Problem
A model can look great on training data and still fail in practice. The core issue is choosing the right capacity: too simple underfits, too complex overfits noise.
I wanted a controlled experiment that makes the bias–variance tradeoff obvious — where we can increase complexity gradually and watch train vs validation error diverge.
The goal wasn’t just fitting a curve, but learning how to justify model choice using validation curves and regularization rather than intuition.
Solution
I generated regression data from a known non-linear target function and fit models using Gaussian basis functions to control complexity.
By increasing the number of basis functions (D), I systematically increased model flexibility and tracked training SSE vs validation SSE to identify the generalization sweet spot.
I studied how regularization (L1/L2) can ‘tame’ high-capacity models by discouraging overly large weights and reducing sensitivity to noise.
Architecture
Data generation: created noisy samples from a known underlying function so we can objectively evaluate whether the model captures structure vs memorizes noise.
Feature mapping: expanded x into a non-linear feature space using Gaussian basis functions (controlled by D).
Model fitting: trained the regression model and computed SSE on both training and validation splits for each D.
Model selection: plotted error curves across D to show underfitting (high error both), optimal capacity (low validation error), then overfitting (training keeps improving while validation worsens).

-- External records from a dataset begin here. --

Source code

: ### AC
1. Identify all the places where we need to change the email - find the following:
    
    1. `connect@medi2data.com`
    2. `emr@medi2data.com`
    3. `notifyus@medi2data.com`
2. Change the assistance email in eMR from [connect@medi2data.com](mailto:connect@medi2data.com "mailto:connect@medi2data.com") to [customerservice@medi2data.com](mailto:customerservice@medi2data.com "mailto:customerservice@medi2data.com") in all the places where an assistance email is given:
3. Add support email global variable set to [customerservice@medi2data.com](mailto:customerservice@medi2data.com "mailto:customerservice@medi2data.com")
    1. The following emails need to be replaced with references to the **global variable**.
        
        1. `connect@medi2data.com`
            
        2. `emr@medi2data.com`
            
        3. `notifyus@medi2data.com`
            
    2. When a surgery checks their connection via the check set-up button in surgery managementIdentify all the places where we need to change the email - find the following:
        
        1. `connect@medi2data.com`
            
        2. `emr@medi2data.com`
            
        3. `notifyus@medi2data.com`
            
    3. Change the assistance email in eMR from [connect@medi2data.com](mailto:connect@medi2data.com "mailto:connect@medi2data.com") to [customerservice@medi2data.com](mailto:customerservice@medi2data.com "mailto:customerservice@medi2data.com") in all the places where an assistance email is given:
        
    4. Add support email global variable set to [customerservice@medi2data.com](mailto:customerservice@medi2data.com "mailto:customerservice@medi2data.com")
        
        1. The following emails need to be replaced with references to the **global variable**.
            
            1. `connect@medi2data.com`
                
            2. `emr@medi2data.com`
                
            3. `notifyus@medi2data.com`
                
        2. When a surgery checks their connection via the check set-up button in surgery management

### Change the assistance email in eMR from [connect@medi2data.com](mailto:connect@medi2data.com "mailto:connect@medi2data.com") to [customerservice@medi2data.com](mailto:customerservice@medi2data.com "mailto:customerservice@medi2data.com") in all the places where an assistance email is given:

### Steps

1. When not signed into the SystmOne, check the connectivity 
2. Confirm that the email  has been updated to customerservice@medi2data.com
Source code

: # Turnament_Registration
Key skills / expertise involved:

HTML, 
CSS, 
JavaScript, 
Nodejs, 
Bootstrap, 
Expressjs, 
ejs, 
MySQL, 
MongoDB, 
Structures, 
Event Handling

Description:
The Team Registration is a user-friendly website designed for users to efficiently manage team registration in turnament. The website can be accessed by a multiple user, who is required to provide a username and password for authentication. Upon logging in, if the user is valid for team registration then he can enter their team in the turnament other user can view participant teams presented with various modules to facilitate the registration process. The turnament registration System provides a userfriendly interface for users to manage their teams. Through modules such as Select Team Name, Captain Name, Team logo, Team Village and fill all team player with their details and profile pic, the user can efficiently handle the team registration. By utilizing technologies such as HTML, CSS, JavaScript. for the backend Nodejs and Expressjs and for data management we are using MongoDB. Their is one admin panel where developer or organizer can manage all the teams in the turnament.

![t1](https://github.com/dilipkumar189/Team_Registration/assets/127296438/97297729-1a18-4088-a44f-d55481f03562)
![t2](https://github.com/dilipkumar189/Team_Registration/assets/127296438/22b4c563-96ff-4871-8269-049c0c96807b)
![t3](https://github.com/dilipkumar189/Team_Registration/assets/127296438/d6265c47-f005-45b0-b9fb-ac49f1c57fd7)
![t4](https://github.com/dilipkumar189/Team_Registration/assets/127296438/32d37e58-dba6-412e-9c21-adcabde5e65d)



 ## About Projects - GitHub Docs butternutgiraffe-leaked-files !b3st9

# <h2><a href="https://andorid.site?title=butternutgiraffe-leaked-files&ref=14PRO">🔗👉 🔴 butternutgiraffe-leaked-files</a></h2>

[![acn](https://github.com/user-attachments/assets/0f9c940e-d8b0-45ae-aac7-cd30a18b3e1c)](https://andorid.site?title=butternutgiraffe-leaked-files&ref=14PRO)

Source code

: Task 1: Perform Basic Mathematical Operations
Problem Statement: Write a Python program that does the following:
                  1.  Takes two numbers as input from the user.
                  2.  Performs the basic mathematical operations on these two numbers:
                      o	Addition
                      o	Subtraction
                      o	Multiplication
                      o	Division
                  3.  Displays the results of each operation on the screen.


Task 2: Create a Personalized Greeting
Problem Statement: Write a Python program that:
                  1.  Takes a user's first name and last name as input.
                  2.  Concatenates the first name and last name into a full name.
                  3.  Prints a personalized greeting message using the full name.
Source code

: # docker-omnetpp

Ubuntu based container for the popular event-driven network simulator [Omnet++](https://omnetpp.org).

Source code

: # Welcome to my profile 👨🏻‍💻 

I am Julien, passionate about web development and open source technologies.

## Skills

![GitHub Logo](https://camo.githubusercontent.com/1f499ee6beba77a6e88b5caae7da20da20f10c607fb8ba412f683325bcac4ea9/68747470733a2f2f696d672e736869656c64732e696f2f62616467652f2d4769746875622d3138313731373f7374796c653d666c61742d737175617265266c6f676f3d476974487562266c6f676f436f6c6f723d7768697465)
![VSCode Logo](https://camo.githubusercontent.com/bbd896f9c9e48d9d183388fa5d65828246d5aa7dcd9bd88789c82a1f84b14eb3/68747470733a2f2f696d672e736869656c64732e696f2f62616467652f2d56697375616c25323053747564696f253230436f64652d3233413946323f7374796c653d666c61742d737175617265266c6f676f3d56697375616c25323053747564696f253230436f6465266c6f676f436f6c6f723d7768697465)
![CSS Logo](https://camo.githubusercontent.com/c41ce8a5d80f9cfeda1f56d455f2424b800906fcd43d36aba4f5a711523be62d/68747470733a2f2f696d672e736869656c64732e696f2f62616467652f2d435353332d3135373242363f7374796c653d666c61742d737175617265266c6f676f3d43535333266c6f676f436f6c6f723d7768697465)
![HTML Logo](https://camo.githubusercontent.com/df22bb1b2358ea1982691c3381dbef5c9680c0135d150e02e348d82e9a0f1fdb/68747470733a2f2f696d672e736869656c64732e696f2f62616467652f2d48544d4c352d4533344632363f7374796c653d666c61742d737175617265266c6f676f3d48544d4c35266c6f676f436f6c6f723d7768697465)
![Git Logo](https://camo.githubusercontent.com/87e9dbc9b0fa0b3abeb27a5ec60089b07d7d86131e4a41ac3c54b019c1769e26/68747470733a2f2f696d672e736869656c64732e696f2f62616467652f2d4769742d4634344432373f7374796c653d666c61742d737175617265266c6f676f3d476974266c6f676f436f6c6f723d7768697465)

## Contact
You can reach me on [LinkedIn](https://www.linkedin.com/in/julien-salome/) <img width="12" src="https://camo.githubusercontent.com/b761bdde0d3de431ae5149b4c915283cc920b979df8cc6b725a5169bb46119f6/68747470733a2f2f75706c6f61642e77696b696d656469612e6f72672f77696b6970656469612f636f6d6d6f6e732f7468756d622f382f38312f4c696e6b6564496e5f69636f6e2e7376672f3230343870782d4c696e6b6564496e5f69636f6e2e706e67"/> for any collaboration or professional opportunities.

Regularization experiments: compared how L1/L2 change the error curves and reduce the overfit regime.
What I optimized
Experiment clarity: designed the setup so the effect of complexity is isolated (same data, same noise process, only D changes).
Decision-making: used validation SSE as the selection criterion and explained why the minimum validation point is the best capacity for generalization.
Model robustness: explored regularization as a way to keep expressive models usable without exploding weights or unstable fits.
Results
Produced a clean validation curve showing the full lifecycle: underfit → optimal → overfit as D increases.
Empirically demonstrated that beyond a certain capacity, training SSE continues to decrease while validation SSE stops improving and begins increasing — classic overfitting behavior.
Showed that regularization shifts the curve to a more stable regime, making higher-capacity models generalize better than unregularized ones.
What I'd do next
Add K-fold cross-validation to reduce sensitivity to a single split and produce confidence intervals on selected D.
Compare against ridge/lasso closed-form baselines and Bayesian model selection to connect validation curves to probabilistic model evidence.
Extend beyond synthetic data: repeat the same methodology on a real regression dataset to show how noise and feature correlations affect the curve shape.